Author: Martin Dyster

Published 1st February 2013

By Martin Dyster

The new age of production and post production for HD broadcast has gotten more complicated with the advent of legislation and guidelines concerning the relative loudness between different programs, channels and, especially, commercials. With ATSC A85 in place in the U.S., EBU R128 covering the members of the European Broadcasting Union and ITU international standards, metering practices are going beyond familiar peak program and VU scales. Now these are only part of the loudness equation as new loudness laws impose standards regarding subjective loudness. The dilemma for the production, post production and broadcast industries becomes how to juggle a mountain of different video formats with audio levels all over the scale to deliver programming that is within the new guidelines. TSL Professional Products has created the PAM2 MK2 Audio Monitoring system and the PAM PiCo compact audio and loudness meter to create a balance between meeting these different international standards.
Dealing with subjective loudness standards can get very complicated. Let’s say, for example, that a broadcast company is chronicling a major breaking-news event about troops in a war-torn country. While the newscaster is delivering the story from its live production studio, video begins to pour in from a variety of on-location sources, including a soldier’s iPhone. As the story develops, remote crews with equipment of varying degrees of sophistication start filing stories via the Internet or satellite, while high-end news crews prepare to interview world leaders. As all material is going to air live or near live, it is critical to perform confidence audio monitoring on a clip before it goes to air, including compliance with local loudness standards. Additionally, the various clips generated by the news program will eventually make their way to the post-production team, which must weave a story from them and follow-up material submitted after the event for a special news program. Having proper compliance monitoring equipment is now essential to the post production process as well.
Another wrinkle for the broadcaster and cable operator is ensuring that commercials adhere to loudness standards. In many cases, these audio tracks have hyper-squashed dynamic ranges—designed to yield the loudest possible signal without exceeding maximum peak metering values. In some cases, producers may have introduced distortion to a particular audio track to grab the attention of the listener/viewer, who, because the human ear hears distortion as louder than a distortion-free track with the same meter level, will perceive it to be louder to grab attention. This is another compelling reason to have confidence monitoring equipment.
The artistic intent of a director, who may employ a wide dynamic range when mixing a program or feature film airing after the special news production, plays another major role in subjective loudness.
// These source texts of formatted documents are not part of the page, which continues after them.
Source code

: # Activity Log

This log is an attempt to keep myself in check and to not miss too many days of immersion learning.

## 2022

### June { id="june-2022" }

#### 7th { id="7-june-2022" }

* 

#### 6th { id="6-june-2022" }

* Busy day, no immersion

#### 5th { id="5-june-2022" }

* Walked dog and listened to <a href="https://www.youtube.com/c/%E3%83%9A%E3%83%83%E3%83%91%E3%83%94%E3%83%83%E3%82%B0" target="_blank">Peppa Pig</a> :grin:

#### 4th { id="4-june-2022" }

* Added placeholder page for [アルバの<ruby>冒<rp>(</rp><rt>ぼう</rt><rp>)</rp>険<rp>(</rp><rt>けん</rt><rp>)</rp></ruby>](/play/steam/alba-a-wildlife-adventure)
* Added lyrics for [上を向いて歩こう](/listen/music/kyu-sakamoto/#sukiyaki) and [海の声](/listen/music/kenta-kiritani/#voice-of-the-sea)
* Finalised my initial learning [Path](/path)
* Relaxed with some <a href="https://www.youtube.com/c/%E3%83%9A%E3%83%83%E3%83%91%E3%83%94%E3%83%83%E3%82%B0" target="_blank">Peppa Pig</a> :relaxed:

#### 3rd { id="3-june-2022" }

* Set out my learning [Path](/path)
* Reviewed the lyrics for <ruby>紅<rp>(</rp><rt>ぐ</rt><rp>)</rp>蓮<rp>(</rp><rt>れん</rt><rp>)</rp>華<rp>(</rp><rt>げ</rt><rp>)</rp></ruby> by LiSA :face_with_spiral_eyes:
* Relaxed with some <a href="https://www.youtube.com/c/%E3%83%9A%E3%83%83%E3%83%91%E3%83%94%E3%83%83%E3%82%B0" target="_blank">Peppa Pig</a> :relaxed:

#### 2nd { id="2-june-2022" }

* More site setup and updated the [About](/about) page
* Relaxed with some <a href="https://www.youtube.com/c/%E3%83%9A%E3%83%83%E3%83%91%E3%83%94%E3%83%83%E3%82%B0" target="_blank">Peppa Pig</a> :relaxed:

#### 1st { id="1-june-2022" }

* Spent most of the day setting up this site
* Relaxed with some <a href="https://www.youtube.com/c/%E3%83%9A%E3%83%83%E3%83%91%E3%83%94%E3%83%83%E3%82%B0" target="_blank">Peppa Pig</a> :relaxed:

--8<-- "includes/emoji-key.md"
For example, while the director might want to contrast the program’s quiet dialogue with louder action scenes for artistic reasons, a home viewer might not desire or have the ability to enjoy these dynamics, forcing him to ride the volume level. All these disparate factors play into the responsibility of the broadcaster to comply with loudness legislation.
TSL’s PAM2 MK2 has been designed to address all of these issues. To keep programming on the level, it is equipped with an SDI output that exports the bar graph, data and loudness histogram displays to an external monitor, such as a multiviewer or video display, for an at-a-glance review of mission-critical audio information. It also features an optional Dolby CAT1100 module, enabling comprehensive decoding and monitoring of the Dolby audio formats that are used throughout the HD broadcast chain (Dolby Digital Plus, Dolby Digital and Dolby E). The established PAM loudness histogram provides a visual display of loudness against time and, with the addition of real-time logging over Ethernet, ensures the audio is compliant.
The PAM PiCo compact portable level meter, the latest member of TSL’s PAM product family, is available in four formats to display stereo, multichannel or surround sound audio from analogue, AES or embedded SDI signal sources. All models of the PAM PiCo and PAM2 MK2 have ITU, EBU, ATSC and ARIB loudness measurement capabilities as standard. Users can keep both units up to date with online software enhancements that add the latest international standards and recommendations as they become available. TSL knows how to keep audio on the level.